**PROBLEM TO WORK ON:** Which lines of the records below contain the word "istniejącego"? Copy each of them out.

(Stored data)
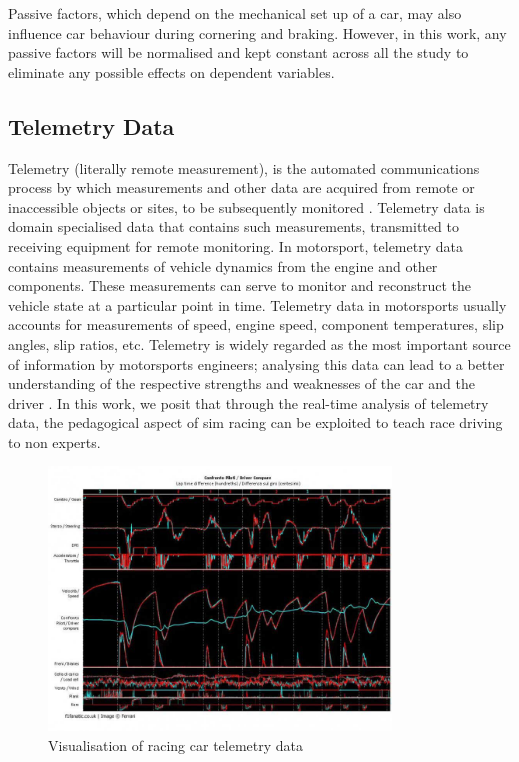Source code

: Passive factors, which depend on the mechanical set up of a car, may also influence car behaviour during cornering and braking. However, in this work, any passive factors will be normalised and kept constant across all the study to eliminate any possible effects on dependent variables. 

\subsection{Telemetry Data}
Telemetry (literally remote measurement), is the automated communications process by which measurements and other data are acquired from remote or inaccessible objects or sites, to be subsequently monitored \cite{nasaTelemetry}. Telemetry data is domain specialised data that contains such measurements, transmitted to receiving equipment for remote monitoring. In motorsport, telemetry data contains measurements of vehicle dynamics from the engine and other components. These measurements can serve to monitor and reconstruct the vehicle state at a particular point in time. Telemetry data in motorsports usually accounts for measurements of speed, engine speed, component temperatures, slip angles, slip ratios, etc. Telemetry is widely regarded as the most important source of information by motorsports engineers; analysing this data can lead to a better understanding of the respective strengths and weaknesses of the car and the driver \cite{CarDataAnalysis}. In this work, we posit that through the real-time analysis of telemetry data, the pedagogical aspect of sim racing can be exploited to teach race driving to non experts.  

\begin{figure}[!htb]
	\centering
	\includegraphics[height=7cm]{charts/telemetrydata.jpg}
	\caption{Visualisation of racing car telemetry data}
	\label{fig:telemetrydata}
\end{figure}

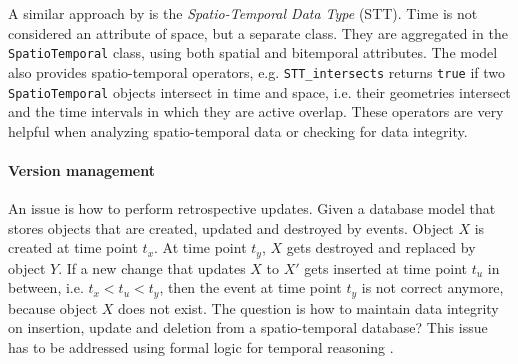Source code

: A similar approach by \cite{raza12} is the \emph{Spatio-Temporal Data Type} (STT). Time is not considered an attribute of space, but a separate class. They are aggregated in the \texttt{SpatioTemporal} class, using both spatial and bitemporal attributes. The model also provides spatio-temporal operators, e.g. \texttt{STT\_intersects} returns \texttt{true} if two \texttt{SpatioTemporal} objects intersect in time and space, i.e. their geometries intersect and the time intervals in which they are active overlap. These operators are very helpful when analyzing spatio-temporal data or checking for data integrity.


\paragraph{Version management} %
\label{par:version_management}

An issue is how to perform retrospective updates. Given a database model that stores objects that are created, updated and destroyed by events. Object $X$ is created at time point $t_x$. At time point $t_y$, $X$ gets destroyed and replaced by object $Y$. If a new change that updates $X$ to $X'$ gets inserted at time point $t_u$ in between, i.e. $t_x < t_u < t_y$, then the event at time point $t_y$ is not correct anymore, because object $X$ does not exist. The question is how to maintain data integrity on insertion, update and deletion from a spatio-temporal database? This issue has to be addressed using formal logic for temporal reasoning
\cite[section 6]{peuquet99}.


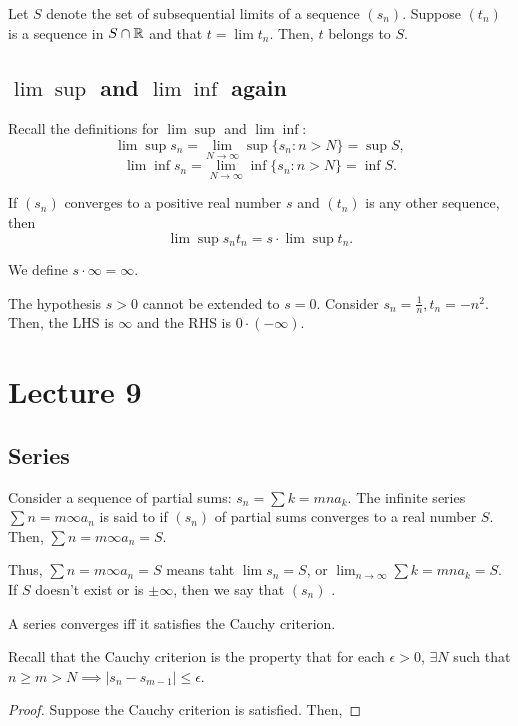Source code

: \documentclass{book}
\begin{document}
\begin{thm}
    Let $S$ denote the set of subsequential limits of a sequence $(s_n)$. Suppose $(t_n)$ is a sequence in $S \cap \mathbb{R}$ and that $t = \lim t_n$. Then, $t$ belongs to $S$.
\end{thm}

\subsection{$\lim \sup$ and $\lim \inf$ again}
Recall the definitions for $\lim \sup$ and $\lim \inf$:
\[\lim \sup s_n = \lim_{N \to \infty} \sup \{s_n : n > N\} = \sup S,\] 
\[\lim \inf s_n = \lim_{N \to \infty} \inf \{s_n : n > N\} = \inf S.\]

\begin{thm}
    If $(s_n)$ converges to a positive real number $s$ and $(t_n)$ is any other sequence, then \[\lim \sup s_nt_n = s \cdot \lim \sup t_n.\]

    We define $s \cdot \infty = \infty$.
\end{thm}

The hypothesis $s > 0$ cannot be extended to $s = 0$. Consider $s_n = \frac{1}{n}, t_n = -n^2$. Then, the LHS is $\infty$ and the RHS is $0 \cdot (-\infty)$. 
\section{Lecture 9}
\subsection{Series}
Consider a sequence of partial sums: $s_n = \sum{k = m}{n} a_k$. The infinite series $\sum{n = m}{\infty} a_n$ is said to  if $(s_n)$ of partial sums converges to a real number $S$. Then, $\sum{n = m}{\infty} a_n = S$.

Thus, $\sum{n = m}{\infty} a_n = S$ means taht $\lim s_n = S$, or $\lim_{n \to \infty} \sum{k = m}{n} a_k = S$. If $S$ doesn't exist or is $\pm \infty$, then we say that $(s_n)$ .

\begin{thm}
    A series converges iff it satisfies the Cauchy criterion.
    
    Recall that the Cauchy criterion is the property that for each $\epsilon > 0$, $\exists N$ such that $n \geq m > N \implies |s_n - s_{m-1}| \leq \epsilon$.
\end{thm}

\begin{proof}
    Suppose the Cauchy criterion is satisfied. Then, 
\end{proof}
\end{document}

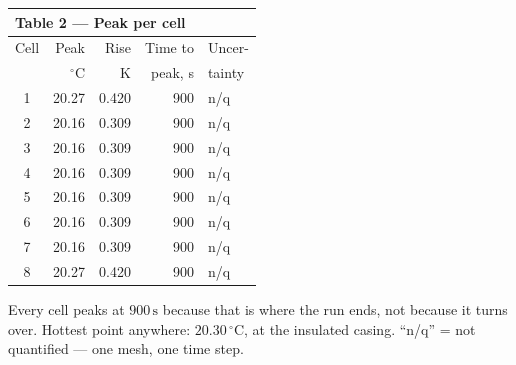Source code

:\documentclass[9pt,a4paper]{article}
\renewcommand{\tiny}{\fontsize{5.6}{6.1}\selectfont}
\begin{document}
\vspace{1.5pt}
\begin{minipage}[t]{0.325\textwidth}
{\fontsize{6.8}{7.9}\selectfont
\begin{tabular}{c r r r l}
\multicolumn{5}{l}{\textbf{Table 2 --- Peak per cell}}\\
\toprule
Cell & Peak & Rise & Time to & Uncer- \\
     & $^{\circ}$C & K & peak, s & tainty \\
\midrule
1 & 20.27 & 0.420 & 900 & n/q \\
2 & 20.16 & 0.309 & 900 & n/q \\
3 & 20.16 & 0.309 & 900 & n/q \\
4 & 20.16 & 0.309 & 900 & n/q \\
5 & 20.16 & 0.309 & 900 & n/q \\
6 & 20.16 & 0.309 & 900 & n/q \\
7 & 20.16 & 0.309 & 900 & n/q \\
8 & 20.27 & 0.420 & 900 & n/q \\
\bottomrule
\end{tabular}}

{\tiny Every cell peaks at $900\,\mathrm{s}$ because that is where the run
ends, not because it turns over. Hottest point anywhere:
$20.30\,^{\circ}\mathrm{C}$, at the insulated casing. ``n/q'' = not quantified
--- one mesh, one time step.}
\end{minipage}\hfill
\end{document}
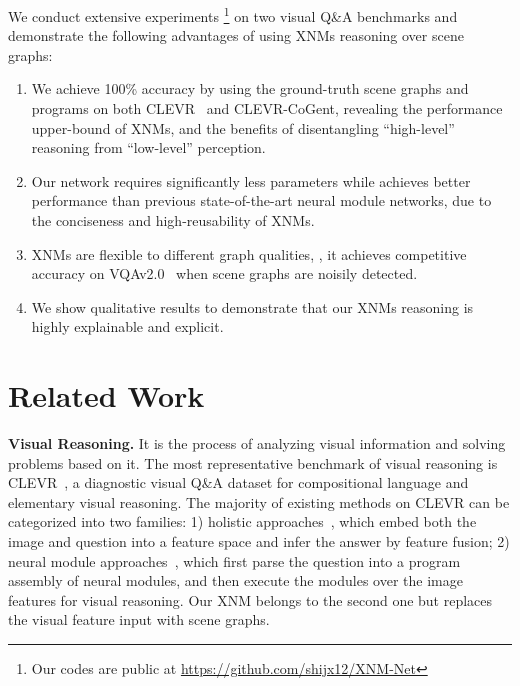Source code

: \documentclass[10pt,twocolumn,letterpaper]{article}
\begin{document}
We conduct extensive experiments \footnote{Our codes are public at \url{https://github.com/shijx12/XNM-Net}}
on two visual Q\&A benchmarks and demonstrate the following advantages of using XNMs reasoning over scene graphs:
\begin{enumerate}[leftmargin=.2in,itemsep=0pt,parsep=0pt,topsep=1pt, partopsep=0pt]
    \item We achieve 100\% accuracy by using the ground-truth scene graphs and programs on both CLEVR~\cite{johnson2017clevr} and CLEVR-CoGent, revealing the performance upper-bound of XNMs, and the benefits of disentangling ``high-level'' reasoning from ``low-level'' perception.
    \item Our network requires significantly less parameters while achieves better performance than previous state-of-the-art neural module networks, due to the conciseness and high-reusability of XNMs.
    \item XNMs are flexible to different graph qualities, \eg,  it achieves competitive accuracy on VQAv2.0~\cite{goyal2017vqa2} when scene graphs are noisily detected.
    \item We show qualitative results to demonstrate that our XNMs reasoning is highly explainable and explicit.
\end{enumerate}


\vspace{-0.2cm}
\section{Related Work}
\vspace{-0.1cm}
\textbf{Visual Reasoning.}
It is the process of analyzing visual information and solving problems based on it. The most representative benchmark of visual reasoning is CLEVR~\cite{johnson2017clevr}, a diagnostic visual Q\&A dataset for compositional language and elementary visual reasoning. The majority of existing methods on CLEVR can be categorized into two families: 
1) holistic approaches~\cite{johnson2017clevr,santoro2017simple,perez2017film,hudson2018compositional}, which embed both the image and question into a feature space and infer the answer by feature fusion;
2) neural module approaches~\cite{andreas2016neural,hu2017learning,johnson2017inferring,mascharka2018transparency,hu2018explainable,yi2018nsvqa}, which first parse the question into a program assembly of neural modules, and then execute the modules over the image features for visual reasoning. Our XNM belongs to the second one but replaces the visual feature input with scene graphs. 
\end{document}
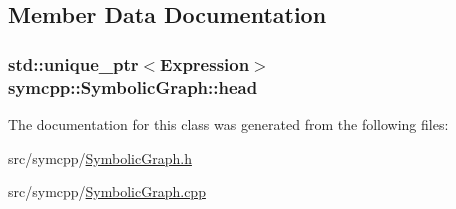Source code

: \subsection{Member Data Documentation}
\subsubsection[{\texorpdfstring{head}{head}}]{\setlength{\rightskip}{0pt plus 5cm}std\+::unique\+\_\+ptr$<${\bf Expression}$>$ symcpp\+::\+Symbolic\+Graph\+::head\hspace{0.3cm}{\ttfamily [private]}}\hypertarget{classsymcpp_1_1SymbolicGraph_af7dd748252d7298792ff6329036de642}{}\label{classsymcpp_1_1SymbolicGraph_af7dd748252d7298792ff6329036de642}


The documentation for this class was generated from the following files\+:\begin{DoxyCompactItemize}
\item 
src/symcpp/\hyperlink{SymbolicGraph_8h}{Symbolic\+Graph.\+h}\item 
src/symcpp/\hyperlink{SymbolicGraph_8cpp}{Symbolic\+Graph.\+cpp}\end{DoxyCompactItemize}
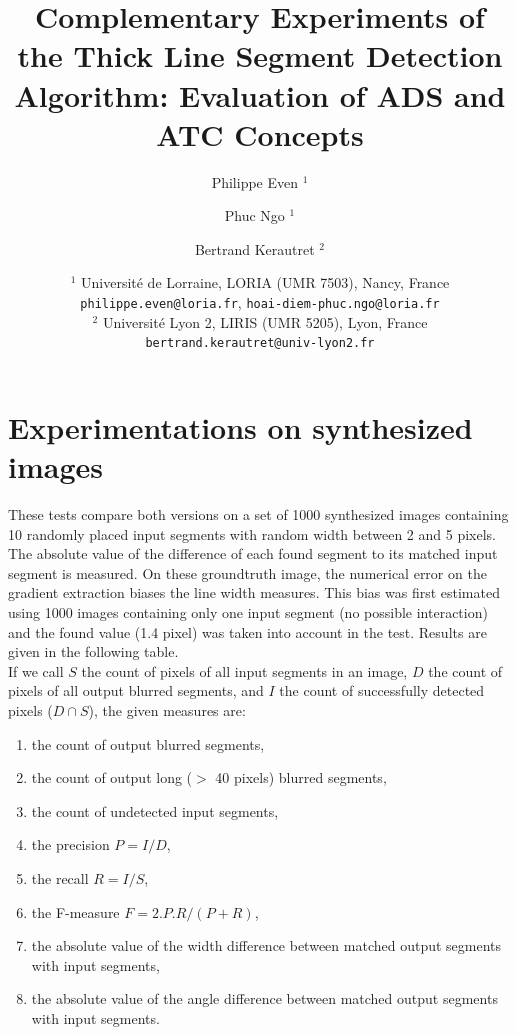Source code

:\documentclass[11pt]{article}
\title{Complementary Experiments of the Thick Line Segment Detection Algorithm: Evaluation of ADS and ATC Concepts}
\date{
  $^1$ Universit\'e de Lorraine, LORIA (UMR 7503), Nancy, France \\
  \texttt{philippe.even@loria.fr},
  \texttt{hoai-diem-phuc.ngo@loria.fr}\\
  $^2$  Universit\'e Lyon 2, LIRIS (UMR 5205), Lyon, France\\
  \texttt{bertrand.kerautret@univ-lyon2.fr}}
\author{Philippe Even $^1$ \and Phuc Ngo $^1$ \and Bertrand Kerautret $^2$}
\begin{document}
\maketitle







\section{Experimentations on synthesized images}
These tests compare both versions on a set of 1000 synthesized images containing
10 randomly placed input segments with random width between 2 and 5 pixels.
The absolute value of the difference of each found segment to its matched input segment is measured.
On these groundtruth image, the numerical error on the gradient extraction biases the line width measures.
This bias was first estimated using 1000 images containing only one input segment (no possible interaction) and the found value (1.4 pixel) was taken into account in the test.
Results are given in the following table. \\

If we call $S$ the count of pixels of all input segments in an image,
$D$ the count of pixels of all output blurred segments,
and $I$ the count of successfully detected pixels ($D \cap S$),
the given measures are:
\begin{enumerate}
\item the count of output blurred segments,
\item the count of output long ($>$ 40 pixels) blurred segments,
\item the count of undetected input segments,
\item the precision $P = I/D$,
\item the recall $R = I/S$,
\item the F-measure $F = 2.P.R / (P+R)$,
\item the absolute value of the width difference between matched output segments with input segments,
\item the absolute value of the angle difference between matched output segments with input segments.
\end{enumerate}
\end{document}

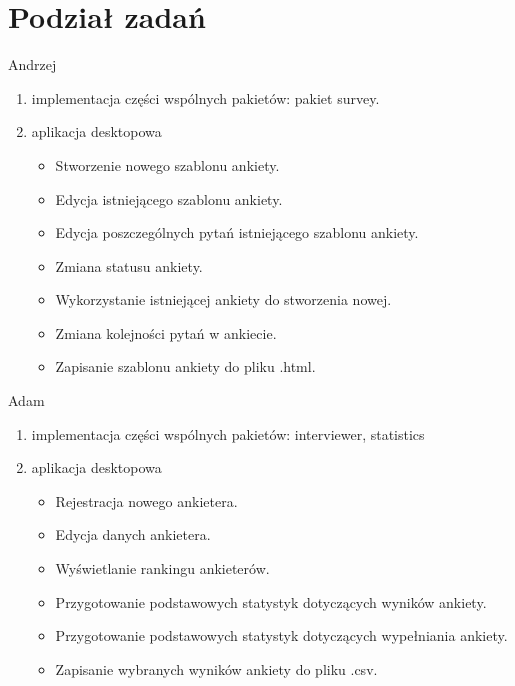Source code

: \documentclass[a4paper,10pt]{beamer}
\begin{document}
	\section{Podział zadań}
	
	\begin{frame}{Andrzej}
		\begin{enumerate}
			\item	implementacja części wspólnych pakietów: pakiet survey.
			\item	aplikacja desktopowa
			\begin{itemize}
				\item  	Stworzenie nowego szablonu ankiety. 
				\item	Edycja istniejącego szablonu ankiety.
				\item	Edycja poszczególnych pytań istniejącego szablonu ankiety.
				\item	Zmiana statusu ankiety.
				\item	Wykorzystanie istniejącej ankiety do stworzenia nowej.
				\item	Zmiana kolejności pytań w ankiecie.
				\item	Zapisanie szablonu ankiety do pliku .html.
			\end{itemize}
		\end{enumerate}
	\end{frame}
	
	\begin{frame}{Adam}
		\begin{enumerate}
			\item	implementacja części wspólnych pakietów: interviewer, statistics
			\item	aplikacja desktopowa	
			\begin{itemize}
				\item Rejestracja nowego ankietera.
				\item	Edycja danych ankietera.
				\item	Wyświetlanie rankingu ankieterów.
				\item	Przygotowanie podstawowych statystyk dotyczących wyników ankiety.
				\item	Przygotowanie podstawowych statystyk dotyczących wypełniania ankiety.
				\item	Zapisanie wybranych wyników ankiety do pliku .csv.
			\end{itemize}
		\end{enumerate}
	\end{frame}
	
\end{document}
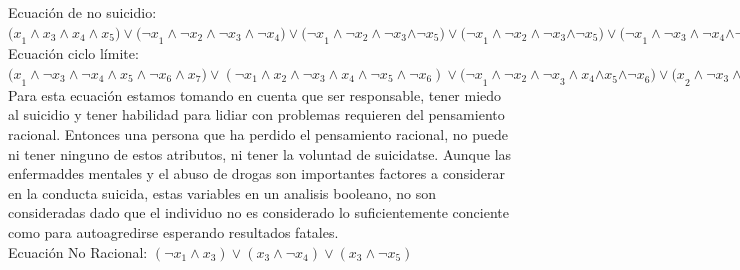 {{{{{Ecuación de no suicidio:
${ (x }_{ 1 }\wedge { x }_{ 3 }\wedge { x }_{ 4 }\wedge { x }_{ 5 })\vee { (\neg x }_{ 1 }\wedge { \neg x }_{ 2 }\wedge { \neg x }_{ 3 }\wedge { \neg x }_{ 4 })\vee { (\neg x }_{ 1 }\wedge { \neg x }_{ 2 }\wedge { \neg x }_{ 3 }{ \wedge \neg x }_{ 5 })\vee { (\neg x }_{ 1 }\wedge { \neg x }_{ 2 }\wedge { \neg x }_{ 3 }{ \wedge \neg x }_{ 5 })\vee { (\neg x }_{ 1 }\wedge { \neg x }_{ 3 }\wedge { \neg x }_{ 4 }{ \wedge \neg x }_{ 5 })\vee { (\neg x }_{ 2 }\wedge { \neg x }_{ 3 }\wedge { \neg x }_{ 4 }{ \wedge \neg x }_{ 5 })\vee { (\neg x }_{ 2 }\wedge { \neg x }_{ 3 }\wedge { \neg x }_{ 4 }{ \wedge \neg x }_{ 6 }{ \wedge \neg x }_{ 7 })\vee { (\neg x }_{ 2 }\wedge { \neg x }_{ 3 }\wedge { \neg x }_{ 5 }{ \wedge \neg x }_{ 6 })\vee { (\neg x }_{ 2 }\wedge { \neg x }_{ 3 }\wedge { \neg x }_{ 5 }{ \wedge \neg x }_{ 7 })\vee { (\neg x }_{ 3 }\wedge { \neg x }_{ 4 }\wedge { \neg x }_{ 5 }{ \wedge \neg x }_{ 6 })$\\


Ecuación ciclo límite:
${ (x }_{ 1 }\wedge { \neg x }_{ 3 }\wedge { \neg x }_{ 4 }\wedge { x }_{ 5 }\wedge { \neg x }_{ 6 }\wedge { x }_{ 7 })\vee({ \neg x }_{ 1 }\wedge { x }_{ 2 }\wedge { \neg x }_{ 3 }\wedge { x }_{ 4 }\wedge { \neg x }_{ 5 }\wedge { \neg x }_{ 6 })\vee { (\neg x }_{ 1 }\wedge { { \neg x }_{ 2 }\wedge \neg x }_{ 3 }\wedge { x }_{ 4 }{ \wedge x }_{ 5 }{ \wedge \neg x }_{ 6 })\vee { (x }_{ 2 }\wedge { { \neg x }_{ 3 }\wedge x }_{ 4 }\wedge { \neg x }_{ 5 }{ \wedge \neg x }_{ 6 }{ \wedge \neg x }_{ 7 })\vee { (x }_{ 2 }\wedge { { \neg x }_{ 3 }\wedge \neg x }_{ 4 }\wedge { x }_{ 5 }{ \wedge \neg x }_{ 6 })\vee { (\neg x }_{ 2 }\wedge { { \neg x }_{ 3 }\wedge x }_{ 4 }\wedge { x }_{ 5 }{ \wedge \neg x }_{ 6 }{ \wedge \neg x }_{ 7 })$\\

Para esta ecuación estamos tomando en cuenta que ser responsable, tener miedo al suicidio y tener habilidad para lidiar con problemas requieren del pensamiento racional. Entonces una persona que ha perdido el pensamiento racional, no puede ni tener ninguno de estos atributos, ni tener la voluntad de suicidatse. Aunque las enfermaddes mentales y el abuso de drogas son importantes factores a considerar en la conducta suicida, estas variables en un analisis booleano, no son consideradas dado que el individuo no es considerado lo suficientemente conciente como para autoagredirse esperando resultados fatales.\\

Ecuación No Racional:
$ ( \neg x_1 \wedge x_3) \vee (x_3\wedge \neg x_4) \vee (x_3 \wedge \neg x_5) $\\

}}}}}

**SOLUTION:**
				\item	Edycja istniejącego szablonu ankiety.
				\item	Edycja poszczególnych pytań istniejącego szablonu ankiety.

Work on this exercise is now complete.